Source texts of formatted documents:
:::
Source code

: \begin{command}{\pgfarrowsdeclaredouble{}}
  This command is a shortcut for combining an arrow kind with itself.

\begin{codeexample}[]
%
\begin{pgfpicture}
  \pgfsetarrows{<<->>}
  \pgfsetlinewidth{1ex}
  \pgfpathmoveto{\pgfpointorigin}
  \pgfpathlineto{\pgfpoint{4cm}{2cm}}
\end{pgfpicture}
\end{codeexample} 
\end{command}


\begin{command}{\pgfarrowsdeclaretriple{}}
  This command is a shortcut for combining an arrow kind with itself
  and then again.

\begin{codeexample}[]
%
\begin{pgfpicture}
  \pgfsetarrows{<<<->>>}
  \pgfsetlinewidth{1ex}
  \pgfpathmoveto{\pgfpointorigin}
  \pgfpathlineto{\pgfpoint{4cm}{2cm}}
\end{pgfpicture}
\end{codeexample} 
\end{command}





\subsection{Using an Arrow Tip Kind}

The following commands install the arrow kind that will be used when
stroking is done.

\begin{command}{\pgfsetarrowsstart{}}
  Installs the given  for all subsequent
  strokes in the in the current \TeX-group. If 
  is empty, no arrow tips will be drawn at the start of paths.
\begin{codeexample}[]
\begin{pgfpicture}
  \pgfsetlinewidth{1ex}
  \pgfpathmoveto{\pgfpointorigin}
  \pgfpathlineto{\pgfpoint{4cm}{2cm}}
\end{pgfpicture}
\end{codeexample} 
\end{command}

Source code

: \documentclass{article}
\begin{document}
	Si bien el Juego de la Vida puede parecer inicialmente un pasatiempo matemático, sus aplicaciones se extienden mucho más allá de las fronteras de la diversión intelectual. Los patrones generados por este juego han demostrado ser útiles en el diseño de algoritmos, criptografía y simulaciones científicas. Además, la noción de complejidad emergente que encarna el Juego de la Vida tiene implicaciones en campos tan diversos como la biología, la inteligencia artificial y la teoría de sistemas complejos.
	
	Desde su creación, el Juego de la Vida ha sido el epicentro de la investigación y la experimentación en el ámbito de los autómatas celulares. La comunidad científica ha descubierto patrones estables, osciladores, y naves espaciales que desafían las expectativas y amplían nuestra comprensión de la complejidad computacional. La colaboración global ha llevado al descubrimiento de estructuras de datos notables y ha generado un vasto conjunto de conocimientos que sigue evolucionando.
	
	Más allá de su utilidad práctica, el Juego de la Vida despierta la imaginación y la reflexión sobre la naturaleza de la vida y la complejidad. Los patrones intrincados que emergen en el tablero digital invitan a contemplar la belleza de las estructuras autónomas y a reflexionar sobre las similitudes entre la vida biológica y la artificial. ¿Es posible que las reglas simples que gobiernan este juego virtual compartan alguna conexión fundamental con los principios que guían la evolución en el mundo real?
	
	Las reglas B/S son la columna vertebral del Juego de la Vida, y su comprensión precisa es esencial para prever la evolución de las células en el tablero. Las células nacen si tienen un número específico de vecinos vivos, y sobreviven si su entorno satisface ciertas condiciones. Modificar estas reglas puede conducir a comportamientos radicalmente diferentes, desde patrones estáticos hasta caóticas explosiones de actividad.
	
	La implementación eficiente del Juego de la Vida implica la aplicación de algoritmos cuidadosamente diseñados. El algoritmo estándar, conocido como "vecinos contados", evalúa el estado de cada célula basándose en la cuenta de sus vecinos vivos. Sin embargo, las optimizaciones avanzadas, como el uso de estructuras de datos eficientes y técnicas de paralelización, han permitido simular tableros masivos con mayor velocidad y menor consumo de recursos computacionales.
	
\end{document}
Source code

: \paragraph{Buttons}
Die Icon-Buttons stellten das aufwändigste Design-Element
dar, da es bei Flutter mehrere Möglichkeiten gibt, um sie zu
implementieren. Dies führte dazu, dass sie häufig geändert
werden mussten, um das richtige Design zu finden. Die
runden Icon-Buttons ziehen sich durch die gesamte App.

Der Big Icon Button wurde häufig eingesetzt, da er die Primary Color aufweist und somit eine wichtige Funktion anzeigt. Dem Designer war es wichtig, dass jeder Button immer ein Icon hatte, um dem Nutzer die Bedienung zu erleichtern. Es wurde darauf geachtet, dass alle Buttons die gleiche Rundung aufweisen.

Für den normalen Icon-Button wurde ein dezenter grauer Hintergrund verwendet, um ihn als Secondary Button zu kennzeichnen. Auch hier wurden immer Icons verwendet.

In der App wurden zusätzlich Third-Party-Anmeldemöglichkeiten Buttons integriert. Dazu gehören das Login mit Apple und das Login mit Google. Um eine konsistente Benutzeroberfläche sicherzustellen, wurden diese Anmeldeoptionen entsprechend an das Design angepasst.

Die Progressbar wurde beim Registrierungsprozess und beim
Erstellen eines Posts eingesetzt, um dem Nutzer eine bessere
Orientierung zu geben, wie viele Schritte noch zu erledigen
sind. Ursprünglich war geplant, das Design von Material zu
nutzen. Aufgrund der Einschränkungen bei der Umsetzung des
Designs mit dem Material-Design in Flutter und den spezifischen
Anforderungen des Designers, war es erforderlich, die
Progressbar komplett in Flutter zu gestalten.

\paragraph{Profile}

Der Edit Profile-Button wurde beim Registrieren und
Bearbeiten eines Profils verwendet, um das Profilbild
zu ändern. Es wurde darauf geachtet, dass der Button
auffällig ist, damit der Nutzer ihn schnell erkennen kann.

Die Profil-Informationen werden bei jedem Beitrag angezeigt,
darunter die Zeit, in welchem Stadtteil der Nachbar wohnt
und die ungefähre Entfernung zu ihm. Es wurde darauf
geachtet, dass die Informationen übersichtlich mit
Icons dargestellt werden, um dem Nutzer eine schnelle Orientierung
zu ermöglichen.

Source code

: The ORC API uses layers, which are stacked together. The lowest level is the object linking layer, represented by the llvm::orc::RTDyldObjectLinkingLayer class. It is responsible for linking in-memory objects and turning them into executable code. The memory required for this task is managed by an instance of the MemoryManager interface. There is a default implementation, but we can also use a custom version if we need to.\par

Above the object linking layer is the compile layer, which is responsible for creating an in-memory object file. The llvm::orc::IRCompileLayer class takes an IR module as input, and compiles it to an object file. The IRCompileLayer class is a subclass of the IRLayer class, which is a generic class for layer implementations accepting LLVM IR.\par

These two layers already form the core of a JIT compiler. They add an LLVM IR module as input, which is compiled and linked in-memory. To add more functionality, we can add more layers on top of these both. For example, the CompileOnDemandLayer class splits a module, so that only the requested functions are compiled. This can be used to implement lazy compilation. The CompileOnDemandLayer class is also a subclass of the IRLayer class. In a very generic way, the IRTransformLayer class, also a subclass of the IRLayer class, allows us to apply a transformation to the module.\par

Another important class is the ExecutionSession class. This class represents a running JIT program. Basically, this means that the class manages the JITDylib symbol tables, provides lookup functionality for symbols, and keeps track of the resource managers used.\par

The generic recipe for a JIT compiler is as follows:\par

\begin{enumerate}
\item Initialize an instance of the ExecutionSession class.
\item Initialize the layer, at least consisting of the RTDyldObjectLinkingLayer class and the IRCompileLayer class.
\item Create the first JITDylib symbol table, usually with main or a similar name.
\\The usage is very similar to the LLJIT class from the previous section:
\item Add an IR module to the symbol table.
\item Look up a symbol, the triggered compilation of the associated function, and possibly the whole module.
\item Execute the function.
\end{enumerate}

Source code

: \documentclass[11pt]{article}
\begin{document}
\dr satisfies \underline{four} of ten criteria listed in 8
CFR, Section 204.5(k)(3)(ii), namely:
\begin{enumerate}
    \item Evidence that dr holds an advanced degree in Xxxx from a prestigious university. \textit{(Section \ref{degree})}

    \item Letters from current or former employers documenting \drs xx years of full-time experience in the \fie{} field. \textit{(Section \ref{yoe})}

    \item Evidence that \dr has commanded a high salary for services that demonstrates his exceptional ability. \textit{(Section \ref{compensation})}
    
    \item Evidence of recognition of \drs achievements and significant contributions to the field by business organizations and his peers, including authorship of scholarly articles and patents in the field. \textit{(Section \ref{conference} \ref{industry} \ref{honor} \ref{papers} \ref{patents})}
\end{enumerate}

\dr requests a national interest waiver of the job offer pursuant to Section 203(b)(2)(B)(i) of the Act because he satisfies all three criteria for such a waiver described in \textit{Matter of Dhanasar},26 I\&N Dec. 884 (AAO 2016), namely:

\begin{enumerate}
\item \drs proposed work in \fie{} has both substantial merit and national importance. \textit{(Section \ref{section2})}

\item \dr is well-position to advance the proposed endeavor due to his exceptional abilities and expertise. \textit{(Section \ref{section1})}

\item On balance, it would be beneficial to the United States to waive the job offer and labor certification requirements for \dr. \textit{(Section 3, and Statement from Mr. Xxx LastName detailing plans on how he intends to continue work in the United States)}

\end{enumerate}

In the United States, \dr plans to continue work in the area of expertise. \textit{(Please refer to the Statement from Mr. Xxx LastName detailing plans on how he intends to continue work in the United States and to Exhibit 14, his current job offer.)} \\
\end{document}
:::
#### [About this task]
Considering the records line by line, how many lines hold the string "shortcut"? Say only the number.

#### [Expected answer]
2